それで、実際にどう進めるかというと、The Institute-wide Planning Task Forceというところが、MIT Idea Bankというのを開いている。日本で言う目安箱的なものであるが、意見・不満ではなく改善のアイデアを募集するという点でポジティブな仕組みだ。現在、200個近いアイデアが集まっているという。

IdeaBank



このIdea Bank話で、いまから10年くらい前に書いた「ボイスアブソーバー」の論文のことを思い出した。第四回読売論壇新人賞佳作(読売新聞社, 1998)をいただいた論文だ。

「自己変革能力のある社会システムへの道標:複雑系と無気力の心理学の視点から」(井庭 崇)

これを書いた当時は修士2年生で、『複雑系入門』の執筆時に考えていた政策的なアイデアを、本の出版直後に一気に書いたという論文だ。これを読み返すと、そのときからCollective Intelligence的な興味があったのだと気づく。当時は実現のメカニズムについての具体的なイメージはできていなかったら、あれから10年たち、情報インフラも情報技術も進化し、ようやく具体的な仕組みの実現や実験ができる時代になってきたということか。
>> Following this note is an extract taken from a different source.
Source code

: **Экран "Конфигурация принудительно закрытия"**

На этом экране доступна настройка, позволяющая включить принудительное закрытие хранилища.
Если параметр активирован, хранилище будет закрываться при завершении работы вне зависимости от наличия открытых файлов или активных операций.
詳しくは論文の方を読んでみてほしいけれど、どんな感じの話なのか、少しだけイントロダクションから引用。

本論で私は、複雑系と無気力の心理学の視点から、日本社会に自己変革能力を組み込むために以下の具体的な提言を行なう。

 (1)自律的なサブシステムへの分権化
 (2)ボイス・アブソーバーの設立、およびポリシー・インキュベーターの役割強化
 (3)効力感を育成する教育への改革
 (4)人々の心理コストを考慮したシステム設計の奨励


「創造的社会へ」ということを、もう10年も言っているのだ、ということに気づかされた。「10年ルール」でいうと、そろそろ煮詰まった成果が出ていい頃だ。引き続き、がんばります。